PROBLEM REQUIREMENTS: The line containing "- State code" marks the start, and the last line of the records below marks the end. Print that run exactly and nothing else.

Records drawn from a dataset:
========================================
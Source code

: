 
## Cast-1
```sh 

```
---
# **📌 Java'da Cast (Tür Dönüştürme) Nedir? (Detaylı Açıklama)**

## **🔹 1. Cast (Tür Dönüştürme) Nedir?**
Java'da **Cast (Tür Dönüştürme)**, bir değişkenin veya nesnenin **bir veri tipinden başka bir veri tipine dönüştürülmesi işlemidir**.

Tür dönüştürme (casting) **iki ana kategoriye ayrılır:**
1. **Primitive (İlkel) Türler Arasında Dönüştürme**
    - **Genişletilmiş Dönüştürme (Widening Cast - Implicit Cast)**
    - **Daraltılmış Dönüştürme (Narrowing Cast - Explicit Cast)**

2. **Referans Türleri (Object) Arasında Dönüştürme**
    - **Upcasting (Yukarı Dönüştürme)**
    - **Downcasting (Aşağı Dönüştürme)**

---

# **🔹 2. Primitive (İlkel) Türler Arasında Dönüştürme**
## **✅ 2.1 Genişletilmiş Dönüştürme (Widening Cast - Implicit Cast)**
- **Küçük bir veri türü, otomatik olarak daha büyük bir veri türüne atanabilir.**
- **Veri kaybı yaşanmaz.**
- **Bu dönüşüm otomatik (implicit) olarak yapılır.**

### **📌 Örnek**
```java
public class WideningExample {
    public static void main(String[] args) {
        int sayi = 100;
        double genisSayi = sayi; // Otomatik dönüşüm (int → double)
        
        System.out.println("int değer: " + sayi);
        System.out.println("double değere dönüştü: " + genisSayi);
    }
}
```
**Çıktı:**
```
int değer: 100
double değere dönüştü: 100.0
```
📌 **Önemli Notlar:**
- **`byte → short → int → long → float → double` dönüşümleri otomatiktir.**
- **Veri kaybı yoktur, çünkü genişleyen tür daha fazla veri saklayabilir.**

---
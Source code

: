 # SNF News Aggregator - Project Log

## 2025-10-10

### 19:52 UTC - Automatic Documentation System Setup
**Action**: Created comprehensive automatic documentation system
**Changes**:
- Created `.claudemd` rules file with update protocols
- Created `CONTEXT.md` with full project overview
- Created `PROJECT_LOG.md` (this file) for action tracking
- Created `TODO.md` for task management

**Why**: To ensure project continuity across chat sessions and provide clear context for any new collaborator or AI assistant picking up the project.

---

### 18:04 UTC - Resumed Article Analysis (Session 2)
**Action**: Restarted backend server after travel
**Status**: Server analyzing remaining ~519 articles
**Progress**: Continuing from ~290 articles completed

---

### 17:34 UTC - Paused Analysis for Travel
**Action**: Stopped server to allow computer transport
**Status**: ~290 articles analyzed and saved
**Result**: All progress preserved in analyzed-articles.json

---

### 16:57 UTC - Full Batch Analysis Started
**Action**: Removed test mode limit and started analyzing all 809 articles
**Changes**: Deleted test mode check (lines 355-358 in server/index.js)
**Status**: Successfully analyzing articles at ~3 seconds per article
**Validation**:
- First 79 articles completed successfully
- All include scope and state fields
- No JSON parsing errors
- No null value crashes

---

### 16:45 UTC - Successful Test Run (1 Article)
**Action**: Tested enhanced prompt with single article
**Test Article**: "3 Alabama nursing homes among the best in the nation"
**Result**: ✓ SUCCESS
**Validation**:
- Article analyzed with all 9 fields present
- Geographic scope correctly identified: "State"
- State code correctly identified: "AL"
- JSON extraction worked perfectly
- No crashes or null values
========================================
RESPONSE AREA:
- State code correctly identified: "AL"
- JSON extraction worked perfectly
- No crashes or null values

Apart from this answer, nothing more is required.